What does the ocean mean to me?
Growing up near the Jurassic Coast means the sea features quite frequently in childhood memories. We are very lucky in the UK that for the most part you are never very far away from a coastline. Coastlines represent a striking physical example of how powerful and dynamic the oceans are and provide a continually changing yet persistently important environment.
Studying at the University of Southampton, however, has given me the opportunity to see and learn about the oceans from many different perspectives, whether that be whilst on a sunny fieldtrip to Tenerife…..
…..or on Callista, one of the teaching vessels, in the Solent on some rather wet and windy November days!
Right now, the oceans provide me with an insight into the past climate of the Earth. My PhD involves working on marine sediment cores taken from the seafloor and looking at the geochemistry of both the sediment and the foraminifera (calcium carbonate microfossils) contained with the sediment. From this I can reconstruct what the climate and oceans were like throughout the last 66 Ma (Cenozoic).

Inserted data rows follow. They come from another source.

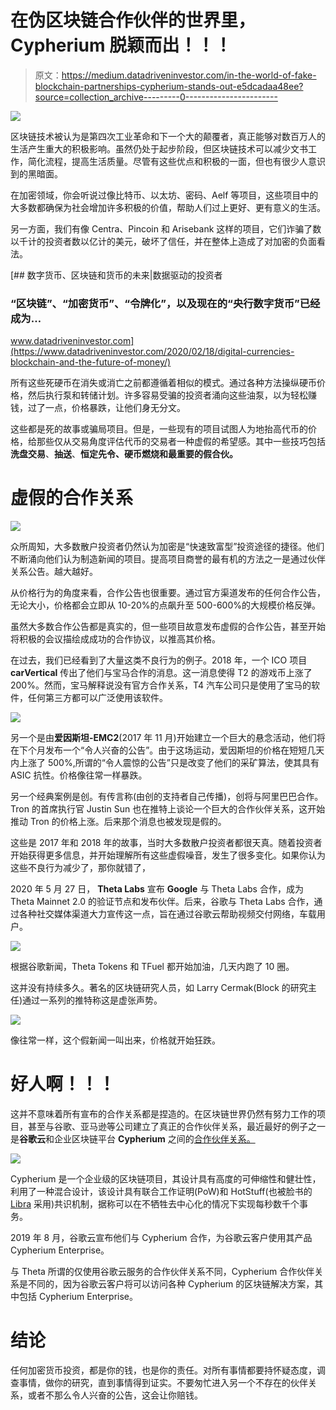 # 在伪区块链合作伙伴的世界里，Cypherium 脱颖而出！！！

> 原文：<https://medium.datadriveninvestor.com/in-the-world-of-fake-blockchain-partnerships-cypherium-stands-out-e5dcadaa48ee?source=collection_archive---------0----------------------->

![](img/a824cc5316d7e2be09256e1d6059aa86.png)

区块链技术被认为是第四次工业革命和下一个大的颠覆者，真正能够对数百万人的生活产生重大的积极影响。虽然仍处于起步阶段，但区块链技术可以减少文书工作，简化流程，提高生活质量。尽管有这些优点和积极的一面，但也有很少人意识到的黑暗面。

在加密领域，你会听说过像比特币、以太坊、密码、Aelf 等项目，这些项目中的大多数都确保为社会增加许多积极的价值，帮助人们过上更好、更有意义的生活。

另一方面，我们有像 Centra、Pincoin 和 Arisebank 这样的项目，它们诈骗了数以千计的投资者数以亿计的美元，破坏了信任，并在整体上造成了对加密的负面看法。

[](https://www.datadriveninvestor.com/2020/02/18/digital-currencies-blockchain-and-the-future-of-money/) [## 数字货币、区块链和货币的未来|数据驱动的投资者

### “区块链”、“加密货币”、“令牌化”，以及现在的“央行数字货币”已经成为…

www.datadriveninvestor.com](https://www.datadriveninvestor.com/2020/02/18/digital-currencies-blockchain-and-the-future-of-money/) 

所有这些死硬币在消失或消亡之前都遵循着相似的模式。通过各种方法操纵硬币价格，然后执行泵和转储计划。许多容易受骗的投资者涌向这些油泵，以为轻松赚钱，过了一点，价格暴跌，让他们身无分文。

这些都是死的故事或骗局项目。但是，一些现有的项目试图人为地抬高代币的价格，给那些仅从交易角度评估代币的交易者一种虚假的希望感。其中一些技巧包括**洗盘交易**、**抽送**、**恒定先令、硬币燃烧和最重要的假合伙。**

# 虚假的合作关系

![](img/4c7fba01b09b125d520ed26c32af4cea.png)

众所周知，大多数散户投资者仍然认为加密是“快速致富型”投资途径的捷径。他们不断涌向他们认为制造新闻的项目。提高项目商誉的最有机的方法之一是通过伙伴关系公告。越大越好。

从价格行为的角度来看，合作公告也很重要。通过官方渠道发布的任何合作公告，无论大小，价格都会立即从 10-20%的点飙升至 500-600%的大规模价格反弹。

虽然大多数合作公告都是真实的，但一些项目故意发布虚假的合作公告，甚至开始将积极的会议描绘成成功的合作协议，以推高其价格。

在过去，我们已经看到了大量这类不良行为的例子。2018 年，一个 ICO 项目 **carVertical** 传出了他们与宝马合作的消息。这一消息使得 T2 的游戏币上涨了 200%。然而，宝马解释说没有官方合作关系，T4 汽车公司只是使用了宝马的软件，任何第三方都可以广泛使用该软件。

![](img/756c294fe5843eef23a31108009253b1.png)

另一个是由**爱因斯坦-EMC2**(2017 年 11 月)开始建立一个巨大的悬念活动，他们将在下个月发布一个“令人兴奋的公告”。由于这场运动，爱因斯坦的价格在短短几天内上涨了 500%,所谓的“令人震惊的公告”只是改变了他们的采矿算法，使其具有 ASIC 抗性。价格像往常一样暴跌。

另一个经典案例是创。有传言称(由创的支持者自己传播)，创将与阿里巴巴合作。Tron 的首席执行官 Justin Sun 也在推特上谈论一个巨大的合作伙伴关系，这开始推动 Tron 的价格上涨。后来那个消息也被发现是假的。

这些是 2017 年和 2018 年的故事，当时大多数散户投资者都很天真。随着投资者开始获得更多信息，并开始理解所有这些虚假噪音，发生了很多变化。如果你认为这些不良行为减少了，那你就错了，

2020 年 5 月 27 日， **Theta Labs** 宣布 **Google** 与 Theta Labs 合作，成为 Theta Mainnet 2.0 的验证节点和发布伙伴。后来，谷歌与 Theta Labs 合作，通过各种社交媒体渠道大力宣传这一点，旨在通过谷歌云帮助视频交付网络，车载用户。

![](img/61e9e529cc6ccfcc6769c083d9958172.png)

根据谷歌新闻，Theta Tokens 和 TFuel 都开始加油，几天内跑了 10 圈。

这并没有持续多久。著名的区块链研究人员，如 Larry Cermak(Block 的研究主任)通过一系列的推特称这是虚张声势。

![](img/0fedb6002d21ba9ee4cc9fec46e6c9cf.png)

像往常一样，这个假新闻一叫出来，价格就开始狂跌。

# 好人啊！！！

这并不意味着所有宣布的合作关系都是捏造的。在区块链世界仍然有努力工作的项目，甚至与谷歌、亚马逊等公司建立了真正的合作伙伴关系，最近最好的例子之一是**谷歌云**和企业区块链平台 **Cypherium** 之间的[合作伙伴关系。](https://medium.com/cypherium/google-makes-another-move-towards-blockchain-as-cloud-wing-partners-with-cypherium-f854209509a4)

![](img/57aa0b6ad80150d5dc6374ca1c1bfb99.png)

Cypherium 是一个企业级的区块链项目，其设计具有高度的可伸缩性和健壮性，利用了一种混合设计，该设计具有联合工作证明(PoW)和 HotStuff(也被脸书的 [Libra](https://www.forbes.com/sites/francescoppola/2019/06/30/the-real-threat-from-facebooks-libra-coin/) 采用)共识机制，据称可以在不牺牲去中心化的情况下实现每秒数千个事务。

2019 年 8 月，谷歌云宣布他们与 Cypherium 合作，为谷歌云客户使用其产品 Cypherium Enterprise。

与 Theta 所谓的仅使用谷歌云服务的合作伙伴关系不同，Cypherium 合作伙伴关系是不同的，因为谷歌云客户将可以访问各种 Cypherium 的区块链解决方案，其中包括 Cypherium Enterprise。

# 结论

任何加密货币投资，都是你的钱，也是你的责任。对所有事情都要持怀疑态度，调查事情，做你的研究，直到事情得到证实。不要匆忙进入另一个不存在的伙伴关系，或者不那么令人兴奋的公告，这会让你赔钱。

If you are interested in learning more about marine sediment cores and how they are collected, check out this video filmed on board the Joides Resolution during a recent Integrated Ocean Discovery Program (IODP) cruise to Newfoundland. The University of Southampton’s very own Professor Paul Wilson was one of the co-chief scientists for this cruise (IODP Expedition 342) and sailed alongside other scientists from Southampton and universities around the world. I got the opportunity to work on some of this sediment for my masters project and continue to work on it within my PhD.